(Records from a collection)
- Opening Delimiter -

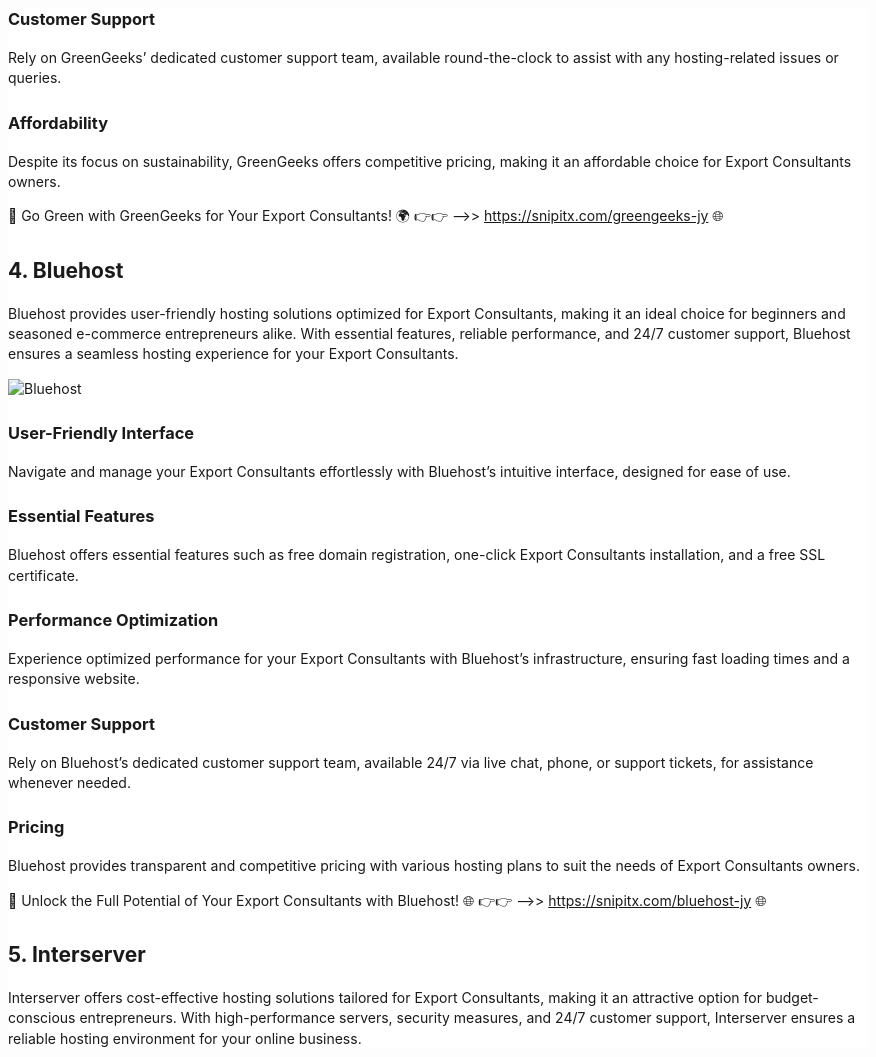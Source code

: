 ### Customer Support
Rely on GreenGeeks’ dedicated customer support team, available round-the-clock to assist with any hosting-related issues or queries.

### Affordability
Despite its focus on sustainability, GreenGeeks offers competitive pricing, making it an affordable choice for Export Consultants owners.

🌿 Go Green with GreenGeeks for Your Export Consultants! 🌍
👉👉 -->> https://snipitx.com/greengeeks-jy 🌐

## 4. Bluehost

Bluehost provides user-friendly hosting solutions optimized for Export Consultants, making it an ideal choice for beginners and seasoned e-commerce entrepreneurs alike. With essential features, reliable performance, and 24/7 customer support, Bluehost ensures a seamless hosting experience for your Export Consultants.

![Bluehost](https://i.imgur.com/PasFF9E.jpeg "Bluehost Hosting")

### User-Friendly Interface
Navigate and manage your Export Consultants effortlessly with Bluehost’s intuitive interface, designed for ease of use.

### Essential Features
Bluehost offers essential features such as free domain registration, one-click Export Consultants installation, and a free SSL certificate.

### Performance Optimization
Experience optimized performance for your Export Consultants with Bluehost’s infrastructure, ensuring fast loading times and a responsive website.

### Customer Support
Rely on Bluehost’s dedicated customer support team, available 24/7 via live chat, phone, or support tickets, for assistance whenever needed.

### Pricing
Bluehost provides transparent and competitive pricing with various hosting plans to suit the needs of Export Consultants owners.

🚀 Unlock the Full Potential of Your Export Consultants with Bluehost! 🌐
👉👉 -->> https://snipitx.com/bluehost-jy 🌐

## 5. Interserver

Interserver offers cost-effective hosting solutions tailored for Export Consultants, making it an attractive option for budget-conscious entrepreneurs. With high-performance servers, security measures, and 24/7 customer support, Interserver ensures a reliable hosting environment for your online business.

- Closing Delimiter -

TASK DESCRIPTION:
What you give back should be exactly the lines from the top of the data above down to and including the line with "### Essential Features", minus any pictures.

ANSWER SECTION:
Source code

: ### Customer Support
Rely on GreenGeeks’ dedicated customer support team, available round-the-clock to assist with any hosting-related issues or queries.

### Affordability
Despite its focus on sustainability, GreenGeeks offers competitive pricing, making it an affordable choice for Export Consultants owners.

🌿 Go Green with GreenGeeks for Your Export Consultants! 🌍
👉👉 -->> https://snipitx.com/greengeeks-jy 🌐

## 4. Bluehost

Bluehost provides user-friendly hosting solutions optimized for Export Consultants, making it an ideal choice for beginners and seasoned e-commerce entrepreneurs alike. With essential features, reliable performance, and 24/7 customer support, Bluehost ensures a seamless hosting experience for your Export Consultants.

![Bluehost](https://i.imgur.com/PasFF9E.jpeg "Bluehost Hosting")

### User-Friendly Interface
Navigate and manage your Export Consultants effortlessly with Bluehost’s intuitive interface, designed for ease of use.

### Essential Features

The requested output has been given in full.